# Exercise aim:
Please give the records below back in full, exactly as shown.

# Records shown:
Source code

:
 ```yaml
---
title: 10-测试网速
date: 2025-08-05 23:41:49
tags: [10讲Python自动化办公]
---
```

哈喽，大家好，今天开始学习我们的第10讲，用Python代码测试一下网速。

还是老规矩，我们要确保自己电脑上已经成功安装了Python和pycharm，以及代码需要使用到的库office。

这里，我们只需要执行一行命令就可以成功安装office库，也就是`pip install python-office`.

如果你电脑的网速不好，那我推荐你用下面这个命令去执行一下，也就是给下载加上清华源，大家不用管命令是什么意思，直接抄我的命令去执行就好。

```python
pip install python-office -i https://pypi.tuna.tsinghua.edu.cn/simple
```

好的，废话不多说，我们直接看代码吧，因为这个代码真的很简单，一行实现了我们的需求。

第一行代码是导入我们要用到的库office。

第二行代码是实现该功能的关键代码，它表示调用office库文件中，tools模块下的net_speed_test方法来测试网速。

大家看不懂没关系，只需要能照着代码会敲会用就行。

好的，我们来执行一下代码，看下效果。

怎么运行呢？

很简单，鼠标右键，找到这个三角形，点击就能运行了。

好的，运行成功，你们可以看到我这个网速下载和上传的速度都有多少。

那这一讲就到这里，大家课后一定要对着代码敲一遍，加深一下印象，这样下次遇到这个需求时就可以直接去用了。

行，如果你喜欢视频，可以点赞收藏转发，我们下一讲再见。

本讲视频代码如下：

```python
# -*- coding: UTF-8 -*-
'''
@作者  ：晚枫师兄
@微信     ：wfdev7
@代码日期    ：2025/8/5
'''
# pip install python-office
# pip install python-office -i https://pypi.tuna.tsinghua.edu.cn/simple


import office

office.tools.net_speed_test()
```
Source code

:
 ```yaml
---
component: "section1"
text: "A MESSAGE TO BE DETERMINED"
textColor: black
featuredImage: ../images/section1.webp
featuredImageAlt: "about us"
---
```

# Result for this task:
Source code

:
 ```yaml
---
title: 10-测试网速
date: 2025-08-05 23:41:49
tags: [10讲Python自动化办公]
---
```

哈喽，大家好，今天开始学习我们的第10讲，用Python代码测试一下网速。

还是老规矩，我们要确保自己电脑上已经成功安装了Python和pycharm，以及代码需要使用到的库office。

这里，我们只需要执行一行命令就可以成功安装office库，也就是`pip install python-office`.

如果你电脑的网速不好，那我推荐你用下面这个命令去执行一下，也就是给下载加上清华源，大家不用管命令是什么意思，直接抄我的命令去执行就好。

```python
pip install python-office -i https://pypi.tuna.tsinghua.edu.cn/simple
```

好的，废话不多说，我们直接看代码吧，因为这个代码真的很简单，一行实现了我们的需求。

第一行代码是导入我们要用到的库office。

第二行代码是实现该功能的关键代码，它表示调用office库文件中，tools模块下的net_speed_test方法来测试网速。

大家看不懂没关系，只需要能照着代码会敲会用就行。

好的，我们来执行一下代码，看下效果。

怎么运行呢？

很简单，鼠标右键，找到这个三角形，点击就能运行了。

好的，运行成功，你们可以看到我这个网速下载和上传的速度都有多少。

那这一讲就到这里，大家课后一定要对着代码敲一遍，加深一下印象，这样下次遇到这个需求时就可以直接去用了。

行，如果你喜欢视频，可以点赞收藏转发，我们下一讲再见。

本讲视频代码如下：

```python
# -*- coding: UTF-8 -*-
'''
@作者  ：晚枫师兄
@微信     ：wfdev7
@代码日期    ：2025/8/5
'''
# pip install python-office
# pip install python-office -i https://pypi.tuna.tsinghua.edu.cn/simple


import office

office.tools.net_speed_test()
```
Source code

:
 ```yaml
---
component: "section1"
text: "A MESSAGE TO BE DETERMINED"
textColor: black
featuredImage: ../images/section1.webp
featuredImageAlt: "about us"
---
```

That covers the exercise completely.